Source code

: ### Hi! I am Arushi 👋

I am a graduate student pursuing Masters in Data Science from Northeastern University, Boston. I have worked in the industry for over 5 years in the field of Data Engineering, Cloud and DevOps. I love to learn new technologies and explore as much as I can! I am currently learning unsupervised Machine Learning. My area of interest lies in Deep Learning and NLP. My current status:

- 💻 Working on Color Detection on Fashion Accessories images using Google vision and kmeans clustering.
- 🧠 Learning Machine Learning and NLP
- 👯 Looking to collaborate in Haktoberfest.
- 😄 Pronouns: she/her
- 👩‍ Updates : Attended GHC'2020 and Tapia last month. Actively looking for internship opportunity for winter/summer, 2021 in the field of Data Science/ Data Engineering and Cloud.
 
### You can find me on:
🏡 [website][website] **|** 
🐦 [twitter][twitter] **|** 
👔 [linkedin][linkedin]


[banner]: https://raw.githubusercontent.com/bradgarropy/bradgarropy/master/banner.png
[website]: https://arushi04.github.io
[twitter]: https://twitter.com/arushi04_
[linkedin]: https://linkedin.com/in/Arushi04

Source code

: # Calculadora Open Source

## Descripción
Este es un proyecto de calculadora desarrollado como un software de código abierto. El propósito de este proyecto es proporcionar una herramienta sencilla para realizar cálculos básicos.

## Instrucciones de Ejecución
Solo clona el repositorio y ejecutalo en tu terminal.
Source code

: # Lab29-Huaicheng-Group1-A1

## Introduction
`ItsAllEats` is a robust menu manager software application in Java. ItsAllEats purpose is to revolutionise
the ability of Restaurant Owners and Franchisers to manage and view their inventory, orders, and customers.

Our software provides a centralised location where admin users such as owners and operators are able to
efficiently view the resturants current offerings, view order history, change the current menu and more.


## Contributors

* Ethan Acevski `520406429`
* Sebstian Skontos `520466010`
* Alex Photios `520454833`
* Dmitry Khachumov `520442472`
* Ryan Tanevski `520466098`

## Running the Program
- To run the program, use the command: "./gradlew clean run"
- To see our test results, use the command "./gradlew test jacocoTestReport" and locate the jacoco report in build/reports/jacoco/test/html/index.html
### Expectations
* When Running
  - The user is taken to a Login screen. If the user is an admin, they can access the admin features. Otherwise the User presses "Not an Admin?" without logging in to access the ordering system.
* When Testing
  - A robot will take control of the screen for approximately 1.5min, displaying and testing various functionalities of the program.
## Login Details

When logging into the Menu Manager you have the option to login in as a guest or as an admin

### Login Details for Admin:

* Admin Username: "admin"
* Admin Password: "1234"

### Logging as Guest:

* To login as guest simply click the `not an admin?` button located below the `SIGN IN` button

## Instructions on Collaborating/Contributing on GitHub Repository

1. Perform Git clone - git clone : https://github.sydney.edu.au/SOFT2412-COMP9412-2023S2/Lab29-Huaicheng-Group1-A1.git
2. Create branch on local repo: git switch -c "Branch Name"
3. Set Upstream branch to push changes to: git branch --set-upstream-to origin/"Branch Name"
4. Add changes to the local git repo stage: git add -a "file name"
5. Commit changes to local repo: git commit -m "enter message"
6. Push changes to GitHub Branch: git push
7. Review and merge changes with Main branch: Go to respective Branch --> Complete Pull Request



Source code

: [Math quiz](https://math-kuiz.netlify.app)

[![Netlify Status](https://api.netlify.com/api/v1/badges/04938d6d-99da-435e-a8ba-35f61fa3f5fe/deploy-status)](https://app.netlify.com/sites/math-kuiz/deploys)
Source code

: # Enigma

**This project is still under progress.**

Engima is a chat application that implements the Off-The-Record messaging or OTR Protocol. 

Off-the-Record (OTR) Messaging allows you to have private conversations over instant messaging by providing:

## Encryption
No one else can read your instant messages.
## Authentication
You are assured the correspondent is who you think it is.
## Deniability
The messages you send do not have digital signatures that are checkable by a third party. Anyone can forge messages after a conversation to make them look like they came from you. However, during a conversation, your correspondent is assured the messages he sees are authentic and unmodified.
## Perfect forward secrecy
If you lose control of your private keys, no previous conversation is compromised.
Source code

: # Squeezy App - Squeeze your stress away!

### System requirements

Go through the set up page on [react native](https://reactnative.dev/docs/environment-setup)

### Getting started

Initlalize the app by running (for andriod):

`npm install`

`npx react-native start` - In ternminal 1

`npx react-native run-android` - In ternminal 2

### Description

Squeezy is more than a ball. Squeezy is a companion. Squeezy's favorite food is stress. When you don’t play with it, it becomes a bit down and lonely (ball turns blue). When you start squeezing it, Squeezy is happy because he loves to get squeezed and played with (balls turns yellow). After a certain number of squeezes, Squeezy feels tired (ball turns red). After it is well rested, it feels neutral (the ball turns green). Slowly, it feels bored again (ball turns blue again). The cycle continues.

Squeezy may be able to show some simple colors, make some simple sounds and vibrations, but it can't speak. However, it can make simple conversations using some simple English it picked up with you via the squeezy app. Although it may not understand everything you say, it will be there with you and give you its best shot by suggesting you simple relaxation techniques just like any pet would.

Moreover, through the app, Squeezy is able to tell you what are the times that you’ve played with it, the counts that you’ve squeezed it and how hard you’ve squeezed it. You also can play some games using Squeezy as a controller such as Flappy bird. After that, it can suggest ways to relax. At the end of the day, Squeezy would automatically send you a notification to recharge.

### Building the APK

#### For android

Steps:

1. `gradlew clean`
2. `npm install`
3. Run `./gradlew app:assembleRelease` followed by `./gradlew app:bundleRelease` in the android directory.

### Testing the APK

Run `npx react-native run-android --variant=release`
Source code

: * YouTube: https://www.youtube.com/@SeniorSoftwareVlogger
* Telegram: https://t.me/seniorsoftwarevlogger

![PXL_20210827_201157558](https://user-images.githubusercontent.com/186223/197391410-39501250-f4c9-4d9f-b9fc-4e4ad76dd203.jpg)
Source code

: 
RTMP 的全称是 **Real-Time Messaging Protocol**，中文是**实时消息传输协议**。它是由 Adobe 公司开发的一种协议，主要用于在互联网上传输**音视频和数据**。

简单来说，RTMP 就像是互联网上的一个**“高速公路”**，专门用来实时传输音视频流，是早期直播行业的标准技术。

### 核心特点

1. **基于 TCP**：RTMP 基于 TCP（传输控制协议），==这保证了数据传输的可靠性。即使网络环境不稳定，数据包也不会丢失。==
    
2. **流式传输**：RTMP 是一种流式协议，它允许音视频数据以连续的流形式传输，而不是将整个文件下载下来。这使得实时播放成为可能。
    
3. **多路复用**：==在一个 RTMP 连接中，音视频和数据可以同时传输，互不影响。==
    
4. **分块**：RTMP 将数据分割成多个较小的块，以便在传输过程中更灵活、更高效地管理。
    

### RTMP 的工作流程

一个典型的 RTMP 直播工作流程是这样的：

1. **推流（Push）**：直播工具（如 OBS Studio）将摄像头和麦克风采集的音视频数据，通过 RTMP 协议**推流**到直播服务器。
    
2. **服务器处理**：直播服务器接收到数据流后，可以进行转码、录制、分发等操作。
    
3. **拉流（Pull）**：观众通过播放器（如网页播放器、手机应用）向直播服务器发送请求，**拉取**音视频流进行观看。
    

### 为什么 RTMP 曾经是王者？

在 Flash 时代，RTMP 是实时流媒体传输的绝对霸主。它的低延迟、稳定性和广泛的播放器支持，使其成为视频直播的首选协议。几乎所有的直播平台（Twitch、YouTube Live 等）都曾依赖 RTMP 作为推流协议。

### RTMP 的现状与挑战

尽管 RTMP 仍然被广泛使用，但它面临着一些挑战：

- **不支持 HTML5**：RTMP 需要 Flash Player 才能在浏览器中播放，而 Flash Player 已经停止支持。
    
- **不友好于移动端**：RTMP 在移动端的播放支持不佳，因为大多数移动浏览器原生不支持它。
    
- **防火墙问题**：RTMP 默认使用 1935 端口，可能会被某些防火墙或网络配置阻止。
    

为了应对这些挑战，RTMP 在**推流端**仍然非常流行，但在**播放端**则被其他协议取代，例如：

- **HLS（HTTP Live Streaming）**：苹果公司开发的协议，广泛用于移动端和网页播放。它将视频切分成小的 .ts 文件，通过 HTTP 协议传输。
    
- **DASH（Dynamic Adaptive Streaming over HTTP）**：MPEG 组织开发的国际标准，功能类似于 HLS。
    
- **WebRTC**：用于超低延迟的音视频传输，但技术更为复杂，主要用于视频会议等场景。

□ □ □ □ □ □ □

PROBLEM TO SOLVE — Which of the lines in the data contain the string "Flash"? Return each one.

TASK SOLUTION —
在 Flash 时代，RTMP 是实时流媒体传输的绝对霸主。它的低延迟、稳定性和广泛的播放器支持，使其成为视频直播的首选协议。几乎所有的直播平台（Twitch、YouTube Live 等）都曾依赖 RTMP 作为推流协议。
- **不支持 HTML5**：RTMP 需要 Flash Player 才能在浏览器中播放，而 Flash Player 已经停止支持。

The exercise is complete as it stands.